RollingLDA: RollingLDA

Description

Performs a rolling version of Latent Dirichlet Allocation.

Usage

RollingLDA(...)
# S3 method for default
RollingLDA(
  texts,
  dates,
  chunks,
  memory,
  vocab.abs = 5L,
  vocab.rel = 0,
  vocab.fallback = 100L,
  doc.abs = 0L,
  memory.fallback = 0L,
  init,
  type = c("ldaprototype", "lda"),
  id,
  ...
)

Value

[named list] with entries

id: [character(1)] See above.
lda: LDA object of the fitted RollingLDA.
docs: [named list] with modeled texts in a preprocessed format. See LDAprep.
dates: [named Date] with dates of the modeled texts.
vocab: [character] with the vocabularies considered for modeling.
chunks: [data.table] with specifications for each model chunk.
param: [named list] with parameter specifications for vocab.abs [integer(1)], vocab.rel [0,1], vocab.fallback [integer(1)] and doc.abs [integer(1)]. See above for explanation.

Arguments

...: additional arguments passed to LDARep or LDAPrototype, respectively. Default parameters are alpha = eta = 1/K and num.iterations = 200. There is no default for K.
texts: [named list]
Tokenized texts.
dates: [(un)named Date]
Dates of the tokenized texts. If unnamed, it must match the order of texts.
chunks: [Date or character(1)]
Sorted dates of the beginnings of each chunk to be modeled after the initial model. If passed as character, dates are determined by passing init plus one day as from argument, max(dates) as to argument and chunks as by argument in seq.Date.
memory: [Date, character(1) or integer(1)]
Sorted dates of the beginnings of each chunk's memory. If passed as character, dates are determined by using the dates of the beginnings of each chunk and substracting the given time interval in memory passing it as by argument in seq.Date. If passed as integer/numeric, the dates are determined by going backwards the modeled texts chronologically and taking the date of the text at position memory.
vocab.abs: [integer(1)]
An absolute lower bound limit for which words are taken into account. All words are considered in the vocabularies that have a count higher than vocab.abs over all texts and at the same time a higher relative frequency than vocab.rel. Default is 5.
vocab.rel: [0,1]
A relative lower bound limit for which words are taken into account. See also vocab.abs. Default is 0.
vocab.fallback: [integer(1)]
An absolute lower bound limit for which words are taken into account. All words are considered in the vocabularies that have a count higher than vocab.fallback over all texts even if they might not have a higher relative frequency than vocab.rel. Default is 100.
doc.abs: [integer(1)]
An absolute lower bound limit for which texts are taken into account. All texts are considered for modeling that have more words (subsetted to words occurring in the vocabularies) than doc.abs. Default is 0.
memory.fallback: [integer(1)]
If there are no texts as memory in a certain chunk, memory is determined by going backwards the modeled texts chronologically and taking the date of the text at position memory.fallback. Default is 0, which means "end the fitting".
init: [Date(1) or integer(1)]
Date up to which the initial model should be computed. This parameter is needed/used only if chunks is passed as character. Otherwise the initial model is computed up to the first date in chunks minus one day. If init is passed as integer/numeric, the init lowest date from dates is selected.
type: [character(1)]
One of "ldaPrototype" or "lda" specifying whether a LDAProtoype or standard LDA should be modeled as initial model. Default is "ldaprototype".
id: [character(1)]
Name for the computation/model.

Details

The function first computes a initial LDA model (using LDARep or LDAPrototype). Afterwards it models temporal chunks of texts with a specified memory for initialization of each model chunk.

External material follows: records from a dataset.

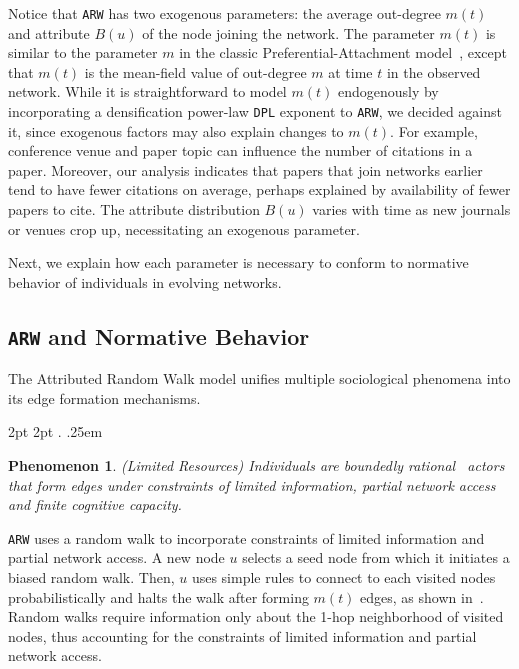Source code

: Notice that \texttt{ARW} has two exogenous parameters: the average out-degree
$m(t)$ and attribute $B(u)$ of the node joining the network. The parameter
$m(t)$ is similar to the parameter $m$ in the classic Preferential-Attachment
model~\cite{barabasi1999emergence}, except that $m(t)$ is the mean-field value
of out-degree $m$ at time $t$ in the observed network. While it is straightforward to model $m(t)$
endogenously by incorporating a densification power-law \texttt{DPL} exponent
to \texttt{ARW}, we decided against it, since exogenous factors may
also explain changes to $m(t)$. For example, conference venue and paper topic can
influence the number of citations in a paper. Moreover, our analysis indicates
that papers that join networks earlier tend to have fewer citations on average,
perhaps explained by availability of {fewer} papers to cite. The attribute distribution
$B(u)$ varies with time as new journals or venues crop up, necessitating an exogenous
parameter.

Next, we explain how each parameter is necessary to conform to normative
behavior of individuals in evolving networks.

\subsection{\texttt{ARW} and Normative Behavior}
\label{sub:Model Interpretation}

The Attributed Random Walk model unifies multiple sociological phenomena
into its edge formation mechanisms.

  {2pt} %
  {2pt} %
  {\itshape} %
  {} %
  {\bfseries} %
  {.} %
  {.25em} %
  {} %

\theoremstyle{exampstyle} \newtheorem{ph}{Phenomenon}

\begin{ph}
	(Limited Resources) Individuals are boundedly rational~\cite{simon1972theories,gigerenzer1996reasoning,lipman1995information}
	actors that form edges under constraints of limited information, partial network access and finite cognitive capacity.
\end{ph}
\texttt{ARW} uses a random walk to incorporate constraints of limited information
and partial network access. A new node $u$ selects a seed node from which it
initiates a biased random walk. Then, $u$ uses simple rules to connect to each visited
nodes probabilistically and halts the walk after forming $m(t)$ edges, as shown in~. Random walks require information only about the
1-hop neighborhood of visited nodes, thus accounting for  the constraints of limited information and partial network access.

The function returns a RollingLDA object. You can receive results and all other elements of this object with getter functions (see getChunks).

Examples

Run this code

roll_lda = RollingLDA(texts = economy_texts,
                      dates = economy_dates,
                      chunks = "quarter",
                      memory = "3 quarter",
                      init = "2008-07-03",
                      K = 10,
                      type = "lda")

roll_lda
getChunks(roll_lda)
getLDA(roll_lda)

# \donttest{
roll_proto = RollingLDA(texts = economy_texts,
                        dates = economy_dates,
                        chunks = "quarter",
                        memory = "3 quarter",
                        init = "2007-07-03",
                        K = 10,
                        n = 12,
                        pm.backend = "socket",
                        ncpus = 2)

roll_proto
getChunks(roll_proto)
getLDA(roll_proto)
# }